## DATA FOR THE TASK

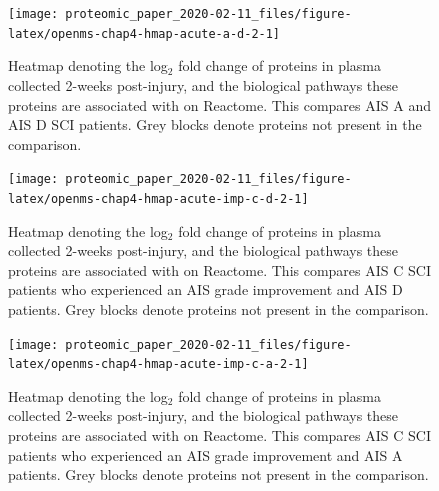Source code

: \documentclass[9pt,lineno]{elife}
\begin{document}
\begin{landscape}



\begin{figure}

{\centering \texttt{[image: proteomic\_paper\_2020-02-11\_files/figure-latex/openms-chap4-hmap-acute-a-d-2-1]} 

}

\caption[Heatmap - label-free - Acute A VS Acute D]{Heatmap denoting the log\(_2\) fold change of proteins in plasma collected 2-weeks post-injury, and the biological pathways these proteins are associated with on Reactome. This compares AIS A and AIS D SCI patients. Grey blocks denote proteins not present in the comparison.}\label{fig:openms-chap4-hmap-acute-a-d-2}
\end{figure}

\end{landscape}
\begin{landscape}



\begin{figure}

{\centering \texttt{[image: proteomic\_paper\_2020-02-11\_files/figure-latex/openms-chap4-hmap-acute-imp-c-d-2-1]} 

}

\caption[Heatmap - label-free - Acute C Improvers VS Acute D]{Heatmap denoting the log\(_2\) fold change of proteins in plasma collected 2-weeks post-injury, and the biological pathways these proteins are associated with on Reactome. This compares AIS C SCI patients who experienced an AIS grade improvement and AIS D patients. Grey blocks denote proteins not present in the comparison.}\label{fig:openms-chap4-hmap-acute-imp-c-d-2}
\end{figure}

\end{landscape}
\begin{landscape}



\begin{figure}

{\centering \texttt{[image: proteomic\_paper\_2020-02-11\_files/figure-latex/openms-chap4-hmap-acute-imp-c-a-2-1]} 

}

\caption[Heatmap - label-free - Acute A VS Acute C Improvers]{Heatmap denoting the log\(_2\) fold change of proteins in plasma collected 2-weeks post-injury, and the biological pathways these proteins are associated with on Reactome. This compares AIS C SCI patients who experienced an AIS grade improvement and AIS A patients. Grey blocks denote proteins not present in the comparison.}\label{fig:openms-chap4-hmap-acute-imp-c-a-2}
\end{figure}

\end{landscape}
\end{document}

## EXERCISE GOAL
Copy out every line from the data above in which the word "latex" occurs.

## WORKED SOLUTION
{\centering \texttt{[image: proteomic\_paper\_2020-02-11\_files/figure-latex/openms-chap4-hmap-acute-a-d-2-1]} 
{\centering \texttt{[image: proteomic\_paper\_2020-02-11\_files/figure-latex/openms-chap4-hmap-acute-imp-c-d-2-1]} 
{\centering \texttt{[image: proteomic\_paper\_2020-02-11\_files/figure-latex/openms-chap4-hmap-acute-imp-c-a-2-1]} 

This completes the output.